Всё просто, как интеграл «Е» в степени «Х». Преисподняя это бесконечное неосвещённое полуподвальное помещение под Адом, посреди которого торчит один, как дурак, сатана. Коль скоро в душе завелась её действующая модель, и ты стоишь один в замкнутой накоротко пустоте, надо действовать сообразно. Катиться по наклонной плоскости до конца. Или немедленно прыгнуть под поезд...
Но не похоже ли описание моего маленького внутреннего конфликта на нравоучения? Если и похоже, знайте, любезный зритель: я всего лишь скорблю о том, что всё-таки влип по самые уши, и не пятнадцать минут, не год назад, а гораздо раньше.
Беру у Игоря сигарету.
— Ты же не куришь! — вскинулась Женечка.
— Я пошутил.
***
Подъезжает электричка, открываются двери. За дверями ровной безмолвной стеной стоят люди и смотрят на нас с величайшим презрением. «Ну и что вы собираетесь делать, ничтожества? — читается в их взглядах. — Войти попытаетесь? Попробуйте, попробуйте…».

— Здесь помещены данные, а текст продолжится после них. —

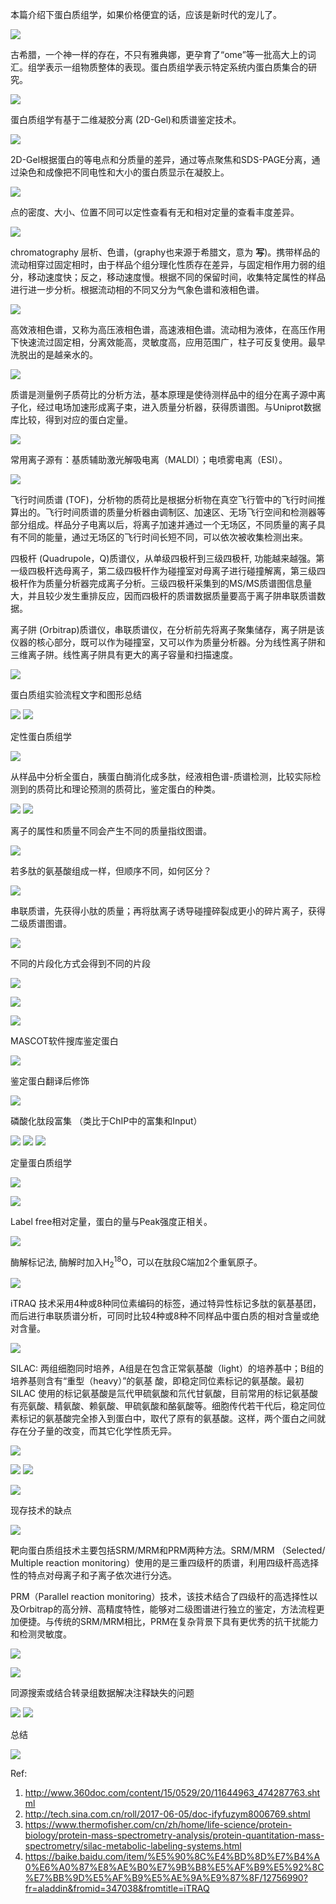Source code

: 
本篇介绍下蛋白质组学，如果价格便宜的话，应该是新时代的宠儿了。

![](http://www.ehbio.com/ehbio_resource/proteomics/2.jpg)

古希腊，一个神一样的存在，不只有雅典娜，更孕育了“ome”等一批高大上的词汇。组学表示一组物质整体的表现。蛋白质组学表示特定系统内蛋白质集合的研究。

![](http://www.ehbio.com/ehbio_resource/proteomics/3.jpg)

蛋白质组学有基于二维凝胶分离 (2D-Gel)和质谱鉴定技术。

![](http://www.ehbio.com/ehbio_resource/proteomics/4.jpg)

2D-Gel根据蛋白的等电点和分质量的差异，通过等点聚焦和SDS-PAGE分离，通过染色和成像把不同电性和大小的蛋白质显示在凝胶上。

![](http://www.ehbio.com/ehbio_resource/proteomics/5.gif)

点的密度、大小、位置不同可以定性查看有无和相对定量的查看丰度差异。

![](http://www.ehbio.com/ehbio_resource/proteomics/6.gif)

chromatography 层析、色谱，(graphy也来源于希腊文，意为 **写**)。携带样品的流动相穿过固定相时，由于样品个组分理化性质存在差异，与固定相作用力弱的组分，移动速度快；反之，移动速度慢。根据不同的保留时间，收集特定属性的样品进行进一步分析。根据流动相的不同又分为气象色谱和液相色谱。

![](http://www.ehbio.com/ehbio_resource/proteomics/7.gif)

高效液相色谱，又称为高压液相色谱，高速液相色谱。流动相为液体，在高压作用下快速流过固定相，分离效能高，灵敏度高，应用范围广，柱子可反复使用。最早洗脱出的是越亲水的。

![](http://www.ehbio.com/ehbio_resource/proteomics/8.gif)

质谱是测量例子质荷比的分析方法，基本原理是使待测样品中的组分在离子源中离子化，经过电场加速形成离子束，进入质量分析器，获得质谱图。与Uniprot数据库比较，得到对应的蛋白定量。


![](http://www.ehbio.com/ehbio_resource/proteomics/9.gif)

常用离子源有：基质辅助激光解吸电离（MALDI）；电喷雾电离（ESI）。

![](http://www.ehbio.com/ehbio_resource/proteomics/10.gif)

飞行时间质谱 (TOF)，分析物的质荷比是根据分析物在真空飞行管中的飞行时间推算出的。飞行时间质谱的质量分析器由调制区、加速区、无场飞行空间和检测器等部分组成。样品分子电离以后，将离子加速并通过一个无场区，不同质量的离子具有不同的能量，通过无场区的飞行时间长短不同，可以依次被收集检测出来。

四极杆 (Quadrupole，Q)质谱仪，从单级四极杆到三级四极杆, 功能越来越强。第一级四极杆选母离子，第二级四极杆作为碰撞室对母离子进行碰撞解离，第三级四极杆作为质量分析器完成离子分析。三级四极杆采集到的MS/MS质谱图信息量大，并且较少发生重排反应，因而四极杆的质谱数据质量要高于离子阱串联质谱数据。

离子阱 (Orbitrap)质谱仪，串联质谱仪，在分析前先将离子聚集储存，离子阱是该仪器的核心部分，既可以作为碰撞室，又可以作为质量分析器。分为线性离子阱和三维离子阱。线性离子阱具有更大的离子容量和扫描速度。


![](http://www.ehbio.com/ehbio_resource/proteomics/11.gif)

蛋白质组实验流程文字和图形总结

![](http://www.ehbio.com/ehbio_resource/proteomics/12.jpg)
![](http://www.ehbio.com/ehbio_resource/proteomics/13.jpg)

定性蛋白质组学

![](http://www.ehbio.com/ehbio_resource/proteomics/14_2.jpg)

从样品中分析全蛋白，胰蛋白酶消化成多肽，经液相色谱-质谱检测，比较实际检测到的质荷比和理论预测的质荷比，鉴定蛋白的种类。

![](http://www.ehbio.com/ehbio_resource/proteomics/15.gif)
![](http://www.ehbio.com/ehbio_resource/proteomics/16.gif)

离子的属性和质量不同会产生不同的质量指纹图谱。

![](http://www.ehbio.com/ehbio_resource/proteomics/17.jpg)

若多肽的氨基酸组成一样，但顺序不同，如何区分？

![](http://www.ehbio.com/ehbio_resource/proteomics/18.jpg)

串联质谱，先获得小肽的质量；再将肽离子诱导碰撞碎裂成更小的碎片离子，获得二级质谱图谱。

![](http://www.ehbio.com/ehbio_resource/proteomics/19.gif)

不同的片段化方式会得到不同的片段

![](http://www.ehbio.com/ehbio_resource/proteomics/20.gif)

![](http://www.ehbio.com/ehbio_resource/proteomics/21.gif)

![](http://www.ehbio.com/ehbio_resource/proteomics/22.gif)

MASCOT软件搜库鉴定蛋白

![](http://www.ehbio.com/ehbio_resource/proteomics/23.gif)

鉴定蛋白翻译后修饰

![](http://www.ehbio.com/ehbio_resource/proteomics/24.gif)

磷酸化肽段富集 （类比于ChIP中的富集和Input）

![](http://www.ehbio.com/ehbio_resource/proteomics/25.gif)
![](http://www.ehbio.com/ehbio_resource/proteomics/26.gif)
![](http://www.ehbio.com/ehbio_resource/proteomics/27.jpg)

定量蛋白质组学

![](http://www.ehbio.com/ehbio_resource/proteomics/28_2.jpg)

![](http://www.ehbio.com/ehbio_resource/proteomics/29.jpg)

Label free相对定量，蛋白的量与Peak强度正相关。

![](http://www.ehbio.com/ehbio_resource/proteomics/30.gif)

酶解标记法, 酶解时加入H<sub>2</sub><sup>18</sup>O，可以在肽段C端加2个重氧原子。

![](http://www.ehbio.com/ehbio_resource/proteomics/31.gif)

iTRAQ 技术采用4种或8种同位素编码的标签，通过特异性标记多肽的氨基基团，而后进行串联质谱分析，可同时比较4种或8种不同样品中蛋白质的相对含量或绝对含量。

![](http://www.ehbio.com/ehbio_resource/proteomics/32.gif)

SILAC: 两组细胞同时培养，A组是在包含正常氨基酸（light）的培养基中；B组的培养基则含有“重型（heavy）”的氨基 酸，即稳定同位素标记的氨基酸。最初SILAC 使用的标记氨基酸是氚代甲硫氨酸和氘代甘氨酸，目前常用的标记氨基酸有亮氨酸、精氨酸、赖氨酸、甲硫氨酸和酪氨酸等。细胞传代若干代后，稳定同位素标记的氨基酸完全掺入到蛋白中，取代了原有的氨基酸。这样，两个蛋白之间就存在分子量的改变，而其它化学性质无异。

![](http://www.ehbio.com/ehbio_resource/proteomics/33.gif)



![](http://www.ehbio.com/ehbio_resource/proteomics/34.jpg)
![](http://www.ehbio.com/ehbio_resource/proteomics/35.jpg)


![](http://www.ehbio.com/ehbio_resource/proteomics/36_2.jpg)

现存技术的缺点

![](http://www.ehbio.com/ehbio_resource/proteomics/37.gif)

靶向蛋白质组技术主要包括SRM/MRM和PRM两种方法。SRM/MRM （Selected/ Multiple reaction monitoring）使用的是三重四级杆的质谱，利用四级杆高选择性的特点对母离子和子离子依次进行分选。

PRM（Parallel reaction monitoring）技术，该技术结合了四级杆的高选择性以及Orbitrap的高分辨、高精度特性，能够对二级图谱进行独立的鉴定，方法流程更加便捷。与传统的SRM/MRM相比，PRM在复杂背景下具有更优秀的抗干扰能力和检测灵敏度。

![](http://www.ehbio.com/ehbio_resource/proteomics/38.gif)

![](http://www.ehbio.com/ehbio_resource/proteomics/39.gif)

同源搜索或结合转录组数据解决注释缺失的问题

![](http://www.ehbio.com/ehbio_resource/proteomics/40.gif)
![](http://www.ehbio.com/ehbio_resource/proteomics/41.jpg)

总结

![](http://www.ehbio.com/ehbio_resource/proteomics/42.gif)

Ref:
1. http://www.360doc.com/content/15/0529/20/11644963_474287763.shtml
2. http://tech.sina.com.cn/roll/2017-06-05/doc-ifyfuzym8006769.shtml
3. https://www.thermofisher.com/cn/zh/home/life-science/protein-biology/protein-mass-spectrometry-analysis/protein-quantitation-mass-spectrometry/silac-metabolic-labeling-systems.html
4. https://baike.baidu.com/item/%E5%90%8C%E4%BD%8D%E7%B4%A0%E6%A0%87%E8%AE%B0%E7%9B%B8%E5%AF%B9%E5%92%8C%E7%BB%9D%E5%AF%B9%E5%AE%9A%E9%87%8F/12756990?fr=aladdin&fromid=347038&fromtitle=iTRAQ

Мы принимаемся их расталкивать. За спинами людей, в другой половине тамбура обнаруживается на удивление много свободного пространства, через которое мы проникаем в салон. В салоне устраиваемся на сиденьях и таращимся в окно.
— Давай ещё водку откроем? — вербализуется наболевший вопрос.
— Давай, — отвечает Игорь, дунув в пластиковый стаканчик. — Но алкоголику не наливать.
— Пусть алкоголик, — говорю я, открывая свою ворованную бутылку, — зато я предлагаю выпить за здоровье здравого смысла.
— За здравый смысл! — улыбается сидящая напротив Женечка и, тяпнув, подмигивает:
— А я видела, как ты её свистнул.
— А как задушили Дездемону, ты тоже видела? У тебя есть возможность почувствовать...
— О-о-о, — стонет Ксюша, — кончай умничать, пожалуйста!
И дальше разговор продолжается без моего участия. Хорошо. Отлично.
Великолепно.
Я бы радовался, да вот Женечка... «Amorello», смешавшись со всем выпитым до и после, подействовало на неё крайне разлагающе.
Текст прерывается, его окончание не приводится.